CHICAGO--March 11, 2005--The agreement reached today between Ford Motor Company and Visteon demonstrates that both companies see the need to address the significant cash drains occurring at Visteon. The agreement also acknowledges, as expected, that Visteon remains a significant financial burden on Ford. Fitch has previously incorporated into the ratings of Ford the probability of further financial assistance to Visteon due to the fact that Ford has effectively retained responsibility for the vast majority of the work force at Visteon since the spin-off. Ford currently has the financial strength and liquidity to absorb this impact. The ratings of Ford and Visteon are not affected by this agreement.

Ford and Visteon announced that they have reached an agreement to provide several forms of financial assistance to Visteon while the terms of a final agreement are being negotiated. This agreement, if in effect through 2005, could be in the range of $500 million in reduced payments and other forms of cash flow assistance, which would roughly approach Visteon's expected 2005 negative free cash flow. The agreement covers three major areas of assistance from Ford to Visteon: shortened payment terms; funding of capital equipment purchases; and lower labor reimbursement payments to Ford from Visteon.

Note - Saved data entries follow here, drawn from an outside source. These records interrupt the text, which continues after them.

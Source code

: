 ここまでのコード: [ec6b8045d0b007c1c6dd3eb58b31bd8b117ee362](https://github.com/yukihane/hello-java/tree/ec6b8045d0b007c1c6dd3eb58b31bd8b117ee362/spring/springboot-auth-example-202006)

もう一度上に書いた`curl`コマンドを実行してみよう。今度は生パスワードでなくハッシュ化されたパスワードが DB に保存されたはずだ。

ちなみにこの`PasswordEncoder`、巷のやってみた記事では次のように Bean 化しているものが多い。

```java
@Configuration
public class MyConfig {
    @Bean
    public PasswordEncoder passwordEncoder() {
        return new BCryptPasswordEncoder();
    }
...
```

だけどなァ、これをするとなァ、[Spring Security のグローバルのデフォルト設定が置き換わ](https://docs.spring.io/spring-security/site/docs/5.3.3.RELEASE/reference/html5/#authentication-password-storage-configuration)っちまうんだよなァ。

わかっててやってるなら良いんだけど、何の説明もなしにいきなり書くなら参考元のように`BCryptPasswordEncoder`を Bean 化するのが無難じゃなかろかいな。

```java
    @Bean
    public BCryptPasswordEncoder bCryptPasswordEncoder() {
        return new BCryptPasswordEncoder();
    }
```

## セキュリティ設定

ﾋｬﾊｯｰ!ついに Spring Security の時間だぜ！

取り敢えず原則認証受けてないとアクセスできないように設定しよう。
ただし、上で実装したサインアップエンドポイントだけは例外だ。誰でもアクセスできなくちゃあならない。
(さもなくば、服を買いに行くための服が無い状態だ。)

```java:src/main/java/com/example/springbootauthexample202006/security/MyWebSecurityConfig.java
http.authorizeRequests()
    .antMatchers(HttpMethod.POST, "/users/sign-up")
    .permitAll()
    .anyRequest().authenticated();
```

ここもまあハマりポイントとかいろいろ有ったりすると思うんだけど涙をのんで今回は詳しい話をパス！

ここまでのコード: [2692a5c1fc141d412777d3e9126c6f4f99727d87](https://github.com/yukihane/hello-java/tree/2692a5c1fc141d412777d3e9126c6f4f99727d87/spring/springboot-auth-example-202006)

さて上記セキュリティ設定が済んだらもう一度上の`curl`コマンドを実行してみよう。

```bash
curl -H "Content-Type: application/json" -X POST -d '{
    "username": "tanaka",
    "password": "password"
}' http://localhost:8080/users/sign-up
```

The longer term issue remains the continuing cost-uncompetitiveness of large segments of Visteon's operation and the competitive disadvantage that this represents to Ford's cost structure. Fitch believes that the ultimate agreement will not produce a quick fix for either party. Reduced wages and benefits, labor attrition, plant closures, and consolidations, etc. will be required and are likely to be accomplished only on a gradual basis under any final agreement that is reached. Execution will, in large part, depend on successful negotiations between Ford, Visteon, and their labor unions rather than between Ford and Visteon. Fitch expects that the bulk of this transition process will ultimately fall on Ford but could also lead to a more competitive supply base over the intermediate term if Ford is able to accelerate restructuring activities. For Visteon, further financial support from Ford will be required to position itself as a viable, independent supplier. It remains uncertain as to Visteon's ultimate operating and financial profile that will emerge from the final agreement.